Modus Virtual, Transaksi Digital
Tak butuh waktu lama bagi jurnalis kami untuk 'menyamar' dan mengakses layanan ini. Dengan membuat akun dan memasukkan kata kunci tertentu, permintaan akan 'teman kencan' langsung bermunculan. Profil-profil perempuan muda terpampang dengan bahasa-bahasa halus yang menggoda—"open trip", "short time", "staycation", hingga "teman ngobrol eksklusif".
“Negosiasi dilakukan di ruang chat, pembayaran via transfer digital, dan lokasi bertemu nyaris selalu di hotel—kebanyakan di kamar yang disewa si pemesan,” tegas Afridon.
Hotel Berbintang Jadi Lokasi Favorit
Dari hasil pemantauan di beberapa hotel di kawasan Jalan Jenderal Sudirman, Soekarno-Hatta, dan Arifin Ahmad, ditemukan pola yang mencolok: hotel kelas menengah ke atas menjadi lokasi pilihan. Tidak hanya karena keamanan dan kenyamanan, tapi juga karena pengelola hotel tampaknya menutup mata.
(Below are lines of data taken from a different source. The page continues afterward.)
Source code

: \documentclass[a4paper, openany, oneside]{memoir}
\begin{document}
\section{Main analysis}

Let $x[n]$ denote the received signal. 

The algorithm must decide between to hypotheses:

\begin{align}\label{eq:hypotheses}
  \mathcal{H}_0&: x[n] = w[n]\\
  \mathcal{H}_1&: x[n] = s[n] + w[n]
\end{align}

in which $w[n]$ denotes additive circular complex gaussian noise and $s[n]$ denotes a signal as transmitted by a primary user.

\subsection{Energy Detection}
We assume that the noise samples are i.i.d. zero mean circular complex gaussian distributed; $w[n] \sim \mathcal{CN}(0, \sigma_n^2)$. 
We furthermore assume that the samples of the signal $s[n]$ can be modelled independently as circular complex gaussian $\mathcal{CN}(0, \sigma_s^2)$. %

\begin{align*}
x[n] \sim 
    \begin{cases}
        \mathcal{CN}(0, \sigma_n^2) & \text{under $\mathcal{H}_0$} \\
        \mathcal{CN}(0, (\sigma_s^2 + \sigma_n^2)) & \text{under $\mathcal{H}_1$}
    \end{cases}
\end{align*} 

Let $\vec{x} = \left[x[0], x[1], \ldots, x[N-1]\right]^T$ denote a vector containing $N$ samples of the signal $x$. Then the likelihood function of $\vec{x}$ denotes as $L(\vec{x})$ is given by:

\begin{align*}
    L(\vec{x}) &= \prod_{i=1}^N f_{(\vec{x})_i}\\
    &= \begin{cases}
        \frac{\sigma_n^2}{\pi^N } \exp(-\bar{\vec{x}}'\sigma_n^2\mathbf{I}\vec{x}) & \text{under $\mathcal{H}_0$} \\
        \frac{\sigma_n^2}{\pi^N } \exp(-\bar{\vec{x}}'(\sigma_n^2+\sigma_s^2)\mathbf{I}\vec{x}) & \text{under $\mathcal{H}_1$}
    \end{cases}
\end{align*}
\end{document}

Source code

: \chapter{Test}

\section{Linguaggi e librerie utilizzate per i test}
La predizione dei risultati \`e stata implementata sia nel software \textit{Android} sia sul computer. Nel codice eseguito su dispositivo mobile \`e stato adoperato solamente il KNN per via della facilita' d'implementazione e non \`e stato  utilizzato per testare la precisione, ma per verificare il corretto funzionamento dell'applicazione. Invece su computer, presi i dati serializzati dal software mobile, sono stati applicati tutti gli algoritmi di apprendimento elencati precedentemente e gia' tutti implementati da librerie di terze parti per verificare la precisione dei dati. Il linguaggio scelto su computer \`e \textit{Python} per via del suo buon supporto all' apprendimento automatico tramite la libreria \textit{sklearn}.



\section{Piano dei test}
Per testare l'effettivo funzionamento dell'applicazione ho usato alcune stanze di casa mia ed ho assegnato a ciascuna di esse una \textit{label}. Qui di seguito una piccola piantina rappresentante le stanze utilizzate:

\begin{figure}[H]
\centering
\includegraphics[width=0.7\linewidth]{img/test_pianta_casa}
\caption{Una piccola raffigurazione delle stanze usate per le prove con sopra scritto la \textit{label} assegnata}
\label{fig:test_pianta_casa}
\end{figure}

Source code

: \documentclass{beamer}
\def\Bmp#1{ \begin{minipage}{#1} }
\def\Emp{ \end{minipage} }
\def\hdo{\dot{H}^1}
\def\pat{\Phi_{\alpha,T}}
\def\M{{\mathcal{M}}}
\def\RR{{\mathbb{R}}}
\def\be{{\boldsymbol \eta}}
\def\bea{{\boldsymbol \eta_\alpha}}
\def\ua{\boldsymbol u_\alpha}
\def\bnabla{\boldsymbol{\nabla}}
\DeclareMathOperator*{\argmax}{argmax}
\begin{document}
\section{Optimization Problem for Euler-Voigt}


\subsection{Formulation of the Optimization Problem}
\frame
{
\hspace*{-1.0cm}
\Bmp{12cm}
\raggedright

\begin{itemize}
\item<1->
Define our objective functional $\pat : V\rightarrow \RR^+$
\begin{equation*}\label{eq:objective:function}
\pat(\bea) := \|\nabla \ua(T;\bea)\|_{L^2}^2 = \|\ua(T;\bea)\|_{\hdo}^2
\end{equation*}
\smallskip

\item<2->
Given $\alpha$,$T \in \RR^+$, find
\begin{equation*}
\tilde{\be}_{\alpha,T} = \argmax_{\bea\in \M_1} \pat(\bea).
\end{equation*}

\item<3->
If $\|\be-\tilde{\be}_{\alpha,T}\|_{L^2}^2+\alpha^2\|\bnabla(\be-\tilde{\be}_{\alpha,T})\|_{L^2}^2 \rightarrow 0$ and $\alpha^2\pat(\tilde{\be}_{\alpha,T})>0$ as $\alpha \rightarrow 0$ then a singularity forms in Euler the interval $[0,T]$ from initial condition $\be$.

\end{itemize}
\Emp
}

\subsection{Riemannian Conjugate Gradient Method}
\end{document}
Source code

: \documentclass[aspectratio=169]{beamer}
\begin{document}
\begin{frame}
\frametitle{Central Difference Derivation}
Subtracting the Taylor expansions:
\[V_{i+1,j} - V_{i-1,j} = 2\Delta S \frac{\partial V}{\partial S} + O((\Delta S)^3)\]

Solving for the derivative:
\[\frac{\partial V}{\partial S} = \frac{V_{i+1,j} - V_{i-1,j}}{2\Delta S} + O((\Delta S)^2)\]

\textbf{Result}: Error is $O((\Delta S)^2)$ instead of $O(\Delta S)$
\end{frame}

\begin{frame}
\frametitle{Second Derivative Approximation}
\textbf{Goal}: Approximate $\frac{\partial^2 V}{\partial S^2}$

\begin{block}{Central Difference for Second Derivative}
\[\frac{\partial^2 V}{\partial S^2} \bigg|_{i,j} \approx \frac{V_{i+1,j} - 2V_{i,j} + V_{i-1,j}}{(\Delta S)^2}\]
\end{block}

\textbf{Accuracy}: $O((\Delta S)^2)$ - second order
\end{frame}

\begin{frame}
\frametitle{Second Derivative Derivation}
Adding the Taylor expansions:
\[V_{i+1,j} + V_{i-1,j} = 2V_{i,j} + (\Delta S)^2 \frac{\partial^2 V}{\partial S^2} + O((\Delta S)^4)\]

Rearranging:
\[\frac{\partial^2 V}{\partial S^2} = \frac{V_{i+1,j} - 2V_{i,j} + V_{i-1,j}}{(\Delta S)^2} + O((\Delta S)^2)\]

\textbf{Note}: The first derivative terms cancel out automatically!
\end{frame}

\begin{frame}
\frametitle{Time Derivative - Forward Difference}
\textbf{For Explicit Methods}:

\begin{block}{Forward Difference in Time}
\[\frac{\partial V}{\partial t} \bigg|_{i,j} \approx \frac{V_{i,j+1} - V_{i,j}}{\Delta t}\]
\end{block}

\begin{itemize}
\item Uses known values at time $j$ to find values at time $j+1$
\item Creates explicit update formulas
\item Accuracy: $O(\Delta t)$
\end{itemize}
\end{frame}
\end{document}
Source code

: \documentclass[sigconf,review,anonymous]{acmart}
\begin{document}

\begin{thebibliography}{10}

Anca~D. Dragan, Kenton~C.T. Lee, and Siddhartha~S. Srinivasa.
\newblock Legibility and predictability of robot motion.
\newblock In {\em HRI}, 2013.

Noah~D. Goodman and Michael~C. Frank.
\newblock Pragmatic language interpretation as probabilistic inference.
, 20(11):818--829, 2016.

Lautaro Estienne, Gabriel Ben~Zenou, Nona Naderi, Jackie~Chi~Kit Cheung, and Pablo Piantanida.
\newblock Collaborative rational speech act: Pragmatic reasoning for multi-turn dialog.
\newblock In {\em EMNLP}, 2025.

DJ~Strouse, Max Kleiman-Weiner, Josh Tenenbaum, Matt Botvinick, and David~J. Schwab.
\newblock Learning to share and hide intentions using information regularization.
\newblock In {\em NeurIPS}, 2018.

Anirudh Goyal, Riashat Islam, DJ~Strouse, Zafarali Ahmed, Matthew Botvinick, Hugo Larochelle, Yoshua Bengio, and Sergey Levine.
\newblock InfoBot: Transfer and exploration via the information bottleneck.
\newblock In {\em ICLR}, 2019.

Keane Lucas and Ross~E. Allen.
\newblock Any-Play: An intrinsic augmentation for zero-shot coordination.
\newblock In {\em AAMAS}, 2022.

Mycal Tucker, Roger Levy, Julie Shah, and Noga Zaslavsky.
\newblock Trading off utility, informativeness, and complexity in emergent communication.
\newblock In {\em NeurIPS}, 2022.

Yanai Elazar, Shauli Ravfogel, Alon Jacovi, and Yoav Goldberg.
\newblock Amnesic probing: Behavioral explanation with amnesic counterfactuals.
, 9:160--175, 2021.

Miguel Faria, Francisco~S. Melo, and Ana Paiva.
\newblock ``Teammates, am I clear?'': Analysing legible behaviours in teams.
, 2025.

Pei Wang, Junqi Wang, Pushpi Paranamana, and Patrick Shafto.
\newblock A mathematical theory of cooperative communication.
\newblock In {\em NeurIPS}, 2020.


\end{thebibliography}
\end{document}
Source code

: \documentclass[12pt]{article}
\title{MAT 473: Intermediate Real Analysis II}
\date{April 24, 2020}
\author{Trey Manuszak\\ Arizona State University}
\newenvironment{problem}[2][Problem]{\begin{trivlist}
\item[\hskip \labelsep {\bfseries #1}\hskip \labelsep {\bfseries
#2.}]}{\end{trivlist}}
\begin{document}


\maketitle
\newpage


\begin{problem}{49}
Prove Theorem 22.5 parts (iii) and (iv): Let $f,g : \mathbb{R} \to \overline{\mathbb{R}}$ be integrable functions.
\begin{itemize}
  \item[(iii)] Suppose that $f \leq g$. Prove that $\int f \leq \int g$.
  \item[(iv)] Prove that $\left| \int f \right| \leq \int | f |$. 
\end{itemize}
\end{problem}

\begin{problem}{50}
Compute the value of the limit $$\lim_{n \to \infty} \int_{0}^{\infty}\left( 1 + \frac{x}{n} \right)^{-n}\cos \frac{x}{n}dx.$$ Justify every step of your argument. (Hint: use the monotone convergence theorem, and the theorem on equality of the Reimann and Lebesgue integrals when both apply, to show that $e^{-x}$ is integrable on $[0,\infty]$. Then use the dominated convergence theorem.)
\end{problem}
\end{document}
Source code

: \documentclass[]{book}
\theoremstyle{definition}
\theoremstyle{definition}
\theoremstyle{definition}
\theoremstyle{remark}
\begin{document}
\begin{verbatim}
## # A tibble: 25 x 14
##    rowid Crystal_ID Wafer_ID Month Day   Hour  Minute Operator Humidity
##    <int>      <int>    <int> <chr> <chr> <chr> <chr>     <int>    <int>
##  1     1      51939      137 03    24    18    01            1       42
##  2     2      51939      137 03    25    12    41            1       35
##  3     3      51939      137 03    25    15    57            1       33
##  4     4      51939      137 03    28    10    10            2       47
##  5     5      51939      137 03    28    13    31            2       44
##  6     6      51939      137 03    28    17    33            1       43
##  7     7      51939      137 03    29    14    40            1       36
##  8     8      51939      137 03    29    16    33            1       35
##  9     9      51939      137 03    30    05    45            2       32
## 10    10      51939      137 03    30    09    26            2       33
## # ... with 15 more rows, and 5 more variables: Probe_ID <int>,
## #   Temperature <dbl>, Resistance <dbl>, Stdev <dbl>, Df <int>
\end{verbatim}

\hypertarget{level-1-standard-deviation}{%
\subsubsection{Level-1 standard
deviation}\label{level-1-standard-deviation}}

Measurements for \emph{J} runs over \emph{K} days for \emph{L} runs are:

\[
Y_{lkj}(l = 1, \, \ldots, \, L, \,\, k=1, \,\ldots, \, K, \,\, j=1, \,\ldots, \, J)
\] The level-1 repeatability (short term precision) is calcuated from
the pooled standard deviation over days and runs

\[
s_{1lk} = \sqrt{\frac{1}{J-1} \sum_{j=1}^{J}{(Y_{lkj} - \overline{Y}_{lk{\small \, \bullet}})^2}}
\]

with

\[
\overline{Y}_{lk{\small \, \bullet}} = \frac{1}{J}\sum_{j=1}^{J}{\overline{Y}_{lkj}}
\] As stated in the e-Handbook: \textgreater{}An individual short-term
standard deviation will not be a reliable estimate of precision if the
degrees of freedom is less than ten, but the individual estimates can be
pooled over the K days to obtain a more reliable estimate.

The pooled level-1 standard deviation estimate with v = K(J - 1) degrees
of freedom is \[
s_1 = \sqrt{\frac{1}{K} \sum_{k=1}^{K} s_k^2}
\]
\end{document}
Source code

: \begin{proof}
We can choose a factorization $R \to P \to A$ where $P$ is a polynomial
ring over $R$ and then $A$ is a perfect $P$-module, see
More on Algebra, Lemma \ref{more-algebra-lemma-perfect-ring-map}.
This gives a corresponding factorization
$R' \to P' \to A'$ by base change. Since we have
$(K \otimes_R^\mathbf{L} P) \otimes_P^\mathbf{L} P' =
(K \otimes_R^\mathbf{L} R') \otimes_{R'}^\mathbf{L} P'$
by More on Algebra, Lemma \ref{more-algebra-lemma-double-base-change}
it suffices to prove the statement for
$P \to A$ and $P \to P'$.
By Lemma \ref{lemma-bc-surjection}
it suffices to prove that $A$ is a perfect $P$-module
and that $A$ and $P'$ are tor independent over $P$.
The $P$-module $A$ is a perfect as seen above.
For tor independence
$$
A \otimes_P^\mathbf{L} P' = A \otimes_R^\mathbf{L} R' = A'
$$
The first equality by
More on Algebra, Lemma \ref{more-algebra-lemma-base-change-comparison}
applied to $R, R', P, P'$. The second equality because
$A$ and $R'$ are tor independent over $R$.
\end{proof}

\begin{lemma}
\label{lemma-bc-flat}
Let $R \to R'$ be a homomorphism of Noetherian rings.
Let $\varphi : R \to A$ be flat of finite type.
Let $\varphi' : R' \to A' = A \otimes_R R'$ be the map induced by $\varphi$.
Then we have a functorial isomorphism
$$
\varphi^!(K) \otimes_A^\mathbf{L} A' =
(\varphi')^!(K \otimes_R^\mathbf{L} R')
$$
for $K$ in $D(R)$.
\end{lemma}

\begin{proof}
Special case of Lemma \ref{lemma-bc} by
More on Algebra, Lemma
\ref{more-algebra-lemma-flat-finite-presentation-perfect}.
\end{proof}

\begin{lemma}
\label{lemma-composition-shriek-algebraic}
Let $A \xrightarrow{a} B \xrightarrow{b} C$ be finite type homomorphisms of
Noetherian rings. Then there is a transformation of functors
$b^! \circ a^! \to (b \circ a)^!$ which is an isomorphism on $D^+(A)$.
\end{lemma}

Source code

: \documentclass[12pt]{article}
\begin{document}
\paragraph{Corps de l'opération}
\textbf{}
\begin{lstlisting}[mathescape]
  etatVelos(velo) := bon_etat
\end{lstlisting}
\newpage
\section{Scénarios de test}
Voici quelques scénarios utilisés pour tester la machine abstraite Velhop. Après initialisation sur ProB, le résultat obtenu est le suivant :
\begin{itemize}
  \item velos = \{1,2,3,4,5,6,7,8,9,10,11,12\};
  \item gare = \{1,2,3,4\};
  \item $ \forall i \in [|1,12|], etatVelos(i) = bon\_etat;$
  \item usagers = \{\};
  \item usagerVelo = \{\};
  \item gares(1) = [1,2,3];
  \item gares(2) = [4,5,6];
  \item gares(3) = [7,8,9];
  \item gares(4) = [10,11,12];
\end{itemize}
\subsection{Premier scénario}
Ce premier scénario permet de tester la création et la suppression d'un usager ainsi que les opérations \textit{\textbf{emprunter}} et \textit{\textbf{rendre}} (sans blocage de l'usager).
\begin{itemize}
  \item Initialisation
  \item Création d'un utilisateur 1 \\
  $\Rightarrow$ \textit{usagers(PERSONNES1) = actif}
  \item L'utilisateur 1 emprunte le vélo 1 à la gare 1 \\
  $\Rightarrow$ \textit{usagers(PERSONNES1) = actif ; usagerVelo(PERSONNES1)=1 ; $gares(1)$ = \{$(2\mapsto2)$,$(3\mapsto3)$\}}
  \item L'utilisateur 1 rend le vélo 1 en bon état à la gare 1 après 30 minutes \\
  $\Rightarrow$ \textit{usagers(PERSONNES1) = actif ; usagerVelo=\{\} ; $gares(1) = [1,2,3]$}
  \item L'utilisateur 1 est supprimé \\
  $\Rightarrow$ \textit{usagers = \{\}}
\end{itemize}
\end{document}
“Petugas hotel kami konfirmasi tidak pernah mengecek latar belakang tamu yang datang bergandengan dengan perempuan muda yang berbeda-beda setiap hari. Situasi ini jadi celah besar,” pintanya kepada aparat dan pengelola hotel untuk lebih aktif melakukan pengawasan.
Dampak Sosial dan Risiko Hukum
Aktivitas ini tidak hanya mencoreng nama hotel dan menciptakan iklim moral yang rapuh di masyarakat, tapi juga membuka potensi pelanggaran hukum yang serius. Meski praktik prostitusi diatur dalam KUHP dan peraturan daerah, sayangnya penegak hukum dinilai masih belum sigap menindak pelaku, terlebih jika menggunakan dalih aplikasi dan tidak dilakukan di ruang publik.
“Ini prostitusi bergaya digital. Teknologi tak seharusnya membungkus kejahatan. Aparat harus hadir, bukan hanya untuk razia, tapi juga penguatan regulasi digital,” tegas Afridon.
Mitcat mungkin hanya satu dari sekian aplikasi yang disalahgunakan. Tapi temuan ini membuktikan bahwa ruang digital tak lagi steril dari praktik eksploitasi. Pekanbaru, yang tengah membangun citra sebagai kota metropolitan modern, harus segera bergerak. Tak cukup hanya membangun hotel dan mal—kesadaran moral dan pengawasan sosial juga harus ditingkatkan.